> YOUR GOAL
Answer with only the number of lines below where "panel" appears.

[Dataset entries]
=== Begin Enclosure ===

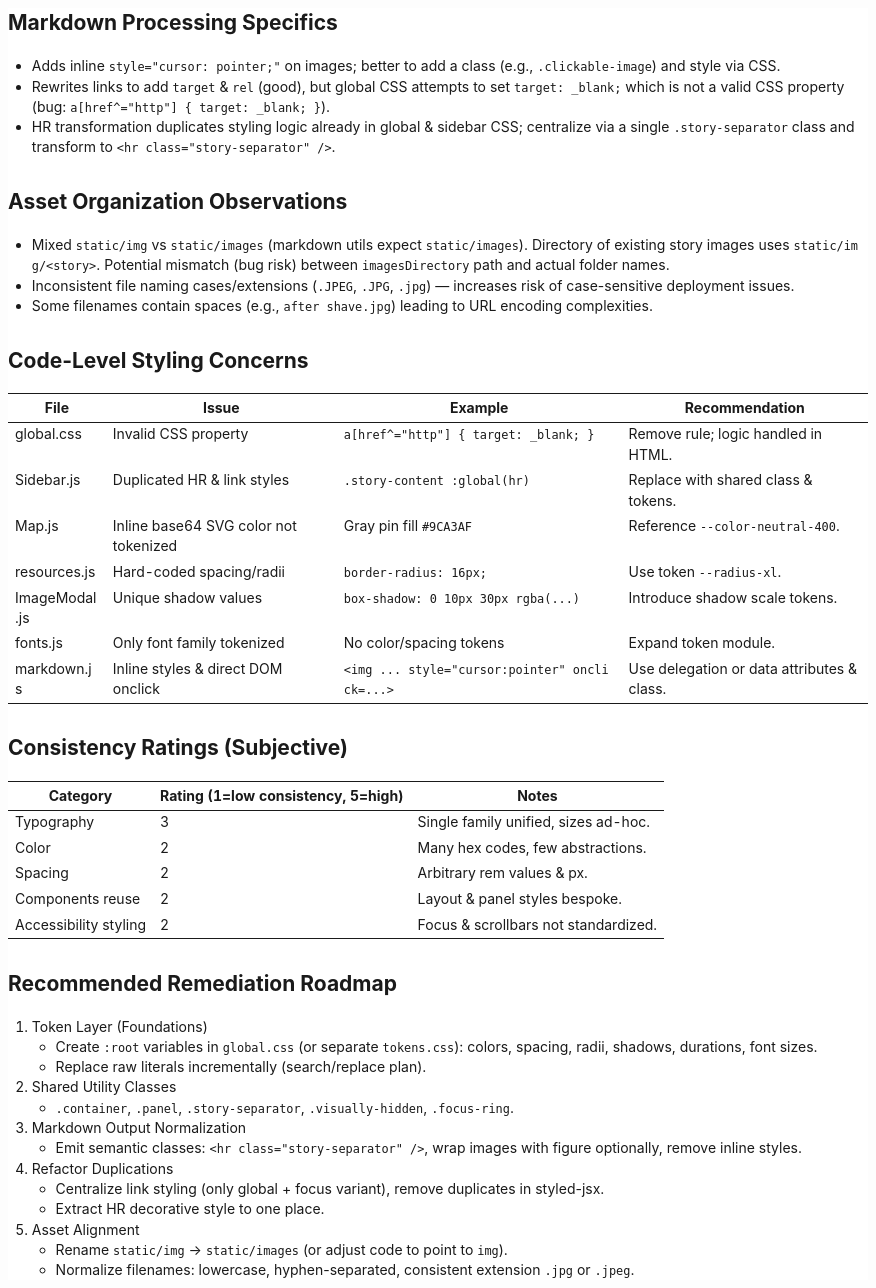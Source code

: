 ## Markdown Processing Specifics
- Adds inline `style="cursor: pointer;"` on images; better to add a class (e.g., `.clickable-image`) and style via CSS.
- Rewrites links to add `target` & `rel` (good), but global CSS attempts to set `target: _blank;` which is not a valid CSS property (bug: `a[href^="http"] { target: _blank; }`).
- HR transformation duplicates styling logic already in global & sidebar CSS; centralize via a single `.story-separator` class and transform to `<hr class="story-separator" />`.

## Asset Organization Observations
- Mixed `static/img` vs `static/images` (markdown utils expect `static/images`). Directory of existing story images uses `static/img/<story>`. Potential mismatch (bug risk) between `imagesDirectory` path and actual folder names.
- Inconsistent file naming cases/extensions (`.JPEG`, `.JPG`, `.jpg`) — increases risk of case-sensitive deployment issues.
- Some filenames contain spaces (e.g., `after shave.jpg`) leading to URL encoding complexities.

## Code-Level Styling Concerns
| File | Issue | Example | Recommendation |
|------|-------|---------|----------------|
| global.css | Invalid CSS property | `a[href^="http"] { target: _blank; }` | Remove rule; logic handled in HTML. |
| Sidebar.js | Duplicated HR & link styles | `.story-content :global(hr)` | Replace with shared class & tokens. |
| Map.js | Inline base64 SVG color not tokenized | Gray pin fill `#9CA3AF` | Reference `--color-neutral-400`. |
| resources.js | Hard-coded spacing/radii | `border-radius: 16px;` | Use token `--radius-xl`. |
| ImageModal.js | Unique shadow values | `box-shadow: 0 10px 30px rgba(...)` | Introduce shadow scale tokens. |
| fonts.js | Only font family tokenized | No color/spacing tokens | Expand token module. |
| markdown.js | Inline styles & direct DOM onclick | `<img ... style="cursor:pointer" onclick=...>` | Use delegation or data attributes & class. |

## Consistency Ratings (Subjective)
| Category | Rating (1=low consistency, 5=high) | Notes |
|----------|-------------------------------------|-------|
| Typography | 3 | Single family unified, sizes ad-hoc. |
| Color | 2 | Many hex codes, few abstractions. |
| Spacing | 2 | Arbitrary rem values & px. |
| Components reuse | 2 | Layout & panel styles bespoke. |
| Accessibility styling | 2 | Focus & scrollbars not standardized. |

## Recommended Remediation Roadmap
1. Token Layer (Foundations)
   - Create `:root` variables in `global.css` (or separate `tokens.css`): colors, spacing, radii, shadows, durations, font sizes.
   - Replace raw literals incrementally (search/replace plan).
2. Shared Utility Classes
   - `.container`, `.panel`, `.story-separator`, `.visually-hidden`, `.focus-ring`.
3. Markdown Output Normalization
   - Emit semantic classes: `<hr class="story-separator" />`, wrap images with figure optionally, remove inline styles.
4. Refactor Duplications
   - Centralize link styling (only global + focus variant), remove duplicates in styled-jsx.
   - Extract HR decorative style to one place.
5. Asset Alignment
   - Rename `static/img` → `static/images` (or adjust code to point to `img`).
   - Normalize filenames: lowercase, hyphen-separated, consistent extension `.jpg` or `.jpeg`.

=== End Enclosure ===

> YOUR SOLUTION
2